The system handles many log files automatically; others, it either doesn't handle very well or doesn't handle at all (the printer request file comes to mind as an example of one that isn't cleaned up automatically but should be). Fortunately, the system regularly creates and updates many of these files in known locations. That regularity makes them good candidates for cron(1) jobs to do the cleaning.

If you check root's crontab(1) (using the "crontab -l" command while you're logged in as root), you may find one or two jobs related to cleaning up the files. For example, SCO SVR3.2v4 has /usr/lib/cron/logchecker, and /usr/lib/cleantmp. These two shell scripts check various files and eliminate, prune, or age them.

The simplest solution is to eliminate the file. Usually the application writing to the file will recreate it. One flaw with this solution is the data isn't around any more when you're giving a problem a postmortem exam. Another solution is to prune the file, keeping only the most recent records. Newer records are typically added to the end of the existing file. Periodically stripping the older records at the top of the file reduces the file's size while still keeping the records that could aid in a postmortem.

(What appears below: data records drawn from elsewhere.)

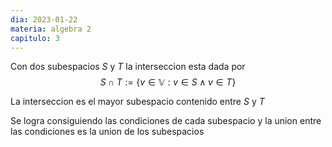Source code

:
 ```yaml
---
dia: 2023-01-22
materia: algebra 2
capitulo: 3
---
```

Con dos subespacios $S$ y $T$ la interseccion esta dada por 
$$S \cap T := \{v \in \mathbb{V} : v \in S \land v \in T \}$$

La interseccion es el mayor subespacio contenido entre $S$ y $T$

Se logra consiguiendo las condiciones de cada subespacio y la union entre las condiciones es la union de los subespacios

Finally, you could age the file. Copy the existing file to a file with a similar name or to another directory specially set up to hold these aged files. Then recreate the file expected by the application. Once finished, the entire past log is present for your postmortems until the next aging time. Eventually, aging will remove the oldest version.

Logchecker

This script checks the size of the cron log file. If you want to keep track of cron's doings, look for a file named /etc/default/cron. You can tell cron to keep a log of everything it does by setting:

CRONLOG=YES

Usually, CRONLOG is set to NO, which doesn't keep the log.

The log file is named /usr/lib/cron/log. If you've been keeping the cron log and haven't been monitoring it, you should decide whether it is worth keeping. If you're going to keep it, the logchecker script provided by SCO ages the file for you.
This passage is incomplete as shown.